No correlation... right?

Riiiight.


----------



## Daniel Sullivan (Jul 27, 2009)

ignatzami said:


> This "retirement" wouldn't have anything to do with the ongoing investigation on ************** that has, basically, found that your rank in both Hapkido and Judo is either false or greatly inflated?
> 
> No correlation... right?
> 
> Riiiight.


Or it could just be that his body cannot take it anymore.  We had a gent in our school who tried to transition from TKD to Hapkido and he could not take the rolls, the falls, or the grapples. 

Why assume that there is some political reason?  Unless you know the OP personally, that is a bit presumptuous. 

Daniel


----------



## terryl965 (Jul 27, 2009)

ignatzami said:


> This "retirement" wouldn't have anything to do with the ongoing investigation on ************** that has, basically, found that your rank in both Hapkido and Judo is either false or greatly inflated?
> 
> No correlation... right?
> 
> Riiiight.


 
For you first and only post this is kinda mean. Do you know Matt and all the trouble he has gone though and if so explan and if not do not talk.


----------



## mwd0818 (Jul 27, 2009)

Just my $.02, I always thought Judo was harder on the body.  Hapkido wasn't always pleasant, but didn't involve the repeated impacts to the ground as much!!!  Then again, some people can take certain things easier than others.  I gave up BJJ cause it was injury after injury.  I know other guys that can't get through a Kenpo belt without screwing something up either, and I've done it for over 20 years and busted my nose one time . . .


----------



## Ty Hatfield (Jul 27, 2009)

> he could not take the rolls, the falls, or the grapples.


 
I feel this is right on with hapkido it is a living art and there is ever kind of mix to it.
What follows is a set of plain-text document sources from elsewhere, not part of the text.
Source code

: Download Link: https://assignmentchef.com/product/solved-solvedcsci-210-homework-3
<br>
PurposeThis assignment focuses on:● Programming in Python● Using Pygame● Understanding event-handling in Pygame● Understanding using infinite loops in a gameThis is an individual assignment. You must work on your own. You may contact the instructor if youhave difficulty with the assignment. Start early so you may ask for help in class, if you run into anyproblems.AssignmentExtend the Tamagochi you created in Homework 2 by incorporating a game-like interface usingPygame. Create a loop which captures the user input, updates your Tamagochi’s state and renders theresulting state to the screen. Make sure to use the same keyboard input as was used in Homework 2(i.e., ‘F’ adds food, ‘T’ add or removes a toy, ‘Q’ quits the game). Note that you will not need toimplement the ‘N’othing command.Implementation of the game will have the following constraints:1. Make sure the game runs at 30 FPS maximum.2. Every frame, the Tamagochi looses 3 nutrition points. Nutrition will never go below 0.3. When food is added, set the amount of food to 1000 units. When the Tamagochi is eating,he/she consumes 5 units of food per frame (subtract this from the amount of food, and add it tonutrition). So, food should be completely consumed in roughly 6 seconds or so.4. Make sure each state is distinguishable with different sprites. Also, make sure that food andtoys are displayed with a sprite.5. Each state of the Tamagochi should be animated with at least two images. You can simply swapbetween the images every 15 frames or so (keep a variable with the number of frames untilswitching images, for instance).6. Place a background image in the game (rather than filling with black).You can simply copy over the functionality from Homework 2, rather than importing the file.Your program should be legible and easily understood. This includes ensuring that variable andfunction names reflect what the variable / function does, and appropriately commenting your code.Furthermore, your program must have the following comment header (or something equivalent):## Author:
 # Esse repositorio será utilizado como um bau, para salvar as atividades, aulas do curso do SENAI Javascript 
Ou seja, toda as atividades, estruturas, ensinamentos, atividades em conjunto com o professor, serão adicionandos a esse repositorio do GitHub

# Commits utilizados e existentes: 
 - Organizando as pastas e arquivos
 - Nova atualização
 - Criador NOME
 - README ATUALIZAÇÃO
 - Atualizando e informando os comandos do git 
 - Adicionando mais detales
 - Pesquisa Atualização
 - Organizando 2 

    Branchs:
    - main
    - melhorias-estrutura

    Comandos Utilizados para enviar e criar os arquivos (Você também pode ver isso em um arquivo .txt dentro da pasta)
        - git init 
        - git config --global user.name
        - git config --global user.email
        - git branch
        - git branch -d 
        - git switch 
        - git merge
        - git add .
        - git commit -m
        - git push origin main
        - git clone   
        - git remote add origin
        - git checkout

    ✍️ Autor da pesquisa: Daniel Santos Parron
The way I look at Hapkido is a philosophy.
Im so glad im here and there people that I can talk to about like Hapkido. I started working on my 4th Dan In Hapkido and some of you know im black belt in Judo. I really need to say that im sorry to hear this person is having issues with his body and doing Hapkido. I really think though I plan to do Hapkido my full life but we will see. I have to say I have Older people I teach and some in their 70's. I have not seen too many in my Judo stuff that old the falls are hard and really are not fun. I would say to this person dont stop trying hapkido and other Martail Arts but really do some Swimming and get your joints and body working if you can and I hope you can live a long healthy life.


----------



## frank raud (Jul 27, 2009)

Daniel Sullivan said:


> Or it could just be that his body cannot take it anymore. We had a gent in our school who tried to transition from TKD to Hapkido and he could not take the rolls, the falls, or the grapples.
> 
> Why assume that there is some political reason? Unless you know the OP personally, that is a bit presumptuous.
> 
> Daniel


 
This board will not allow a link to the board in question, however a quick search on google with "Matthew Morton Judo" will bring you to several discussions about him.


----------



## MT Admin Team (Jul 27, 2009)

*Filter circumvention, trolling, fraud busting are all not acceptable here.*


----------